**ACTION ITEM:**
Each line below that includes the word "https" is to be reported.
═══ ENTRIES SUPPLIED
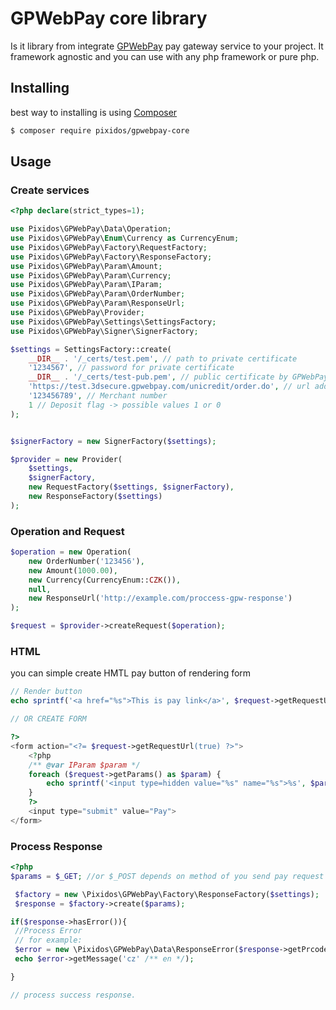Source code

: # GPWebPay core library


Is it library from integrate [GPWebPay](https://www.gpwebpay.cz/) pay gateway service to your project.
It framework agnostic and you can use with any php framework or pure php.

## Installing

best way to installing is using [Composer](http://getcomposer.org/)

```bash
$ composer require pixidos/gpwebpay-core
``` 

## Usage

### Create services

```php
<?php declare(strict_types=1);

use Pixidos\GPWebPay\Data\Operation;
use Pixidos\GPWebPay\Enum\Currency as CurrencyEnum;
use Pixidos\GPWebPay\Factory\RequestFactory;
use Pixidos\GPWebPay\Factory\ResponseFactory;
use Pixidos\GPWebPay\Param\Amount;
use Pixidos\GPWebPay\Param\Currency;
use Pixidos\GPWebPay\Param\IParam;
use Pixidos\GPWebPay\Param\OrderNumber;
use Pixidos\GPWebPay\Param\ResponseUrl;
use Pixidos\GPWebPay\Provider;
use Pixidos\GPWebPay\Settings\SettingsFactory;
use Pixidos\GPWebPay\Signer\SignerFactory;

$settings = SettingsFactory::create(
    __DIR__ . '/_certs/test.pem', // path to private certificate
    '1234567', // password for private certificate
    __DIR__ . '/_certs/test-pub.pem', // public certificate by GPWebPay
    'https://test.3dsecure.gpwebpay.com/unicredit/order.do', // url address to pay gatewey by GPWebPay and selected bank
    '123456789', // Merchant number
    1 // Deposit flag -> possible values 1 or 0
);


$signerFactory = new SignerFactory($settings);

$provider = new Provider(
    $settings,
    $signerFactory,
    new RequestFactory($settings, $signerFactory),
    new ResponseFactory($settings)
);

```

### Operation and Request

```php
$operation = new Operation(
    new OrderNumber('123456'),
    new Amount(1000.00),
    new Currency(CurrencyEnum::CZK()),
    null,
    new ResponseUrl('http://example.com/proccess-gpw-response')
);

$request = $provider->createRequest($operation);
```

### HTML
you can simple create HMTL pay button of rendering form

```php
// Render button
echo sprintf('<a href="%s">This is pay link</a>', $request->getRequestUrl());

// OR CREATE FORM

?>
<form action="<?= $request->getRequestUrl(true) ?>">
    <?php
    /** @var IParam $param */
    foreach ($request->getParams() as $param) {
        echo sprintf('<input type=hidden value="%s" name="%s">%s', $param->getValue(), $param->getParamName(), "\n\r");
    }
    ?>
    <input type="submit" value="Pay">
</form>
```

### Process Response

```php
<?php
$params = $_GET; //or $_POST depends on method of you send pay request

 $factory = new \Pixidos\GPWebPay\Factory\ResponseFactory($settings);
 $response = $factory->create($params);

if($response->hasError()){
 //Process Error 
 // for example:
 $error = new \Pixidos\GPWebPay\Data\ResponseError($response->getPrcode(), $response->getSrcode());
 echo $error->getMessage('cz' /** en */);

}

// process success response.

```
══════
═══ ENTRIES SUPPLIED
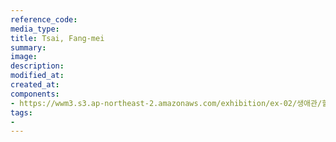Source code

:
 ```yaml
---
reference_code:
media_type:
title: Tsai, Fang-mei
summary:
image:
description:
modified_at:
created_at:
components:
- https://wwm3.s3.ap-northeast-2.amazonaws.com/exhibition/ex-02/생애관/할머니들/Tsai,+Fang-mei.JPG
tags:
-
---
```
══════
**WRITTEN RESPONSE:**
Is it library from integrate [GPWebPay](https://www.gpwebpay.cz/) pay gateway service to your project.
    'https://test.3dsecure.gpwebpay.com/unicredit/order.do', // url address to pay gatewey by GPWebPay and selected bank
- https://wwm3.s3.ap-northeast-2.amazonaws.com/exhibition/ex-02/생애관/할머니들/Tsai,+Fang-mei.JPG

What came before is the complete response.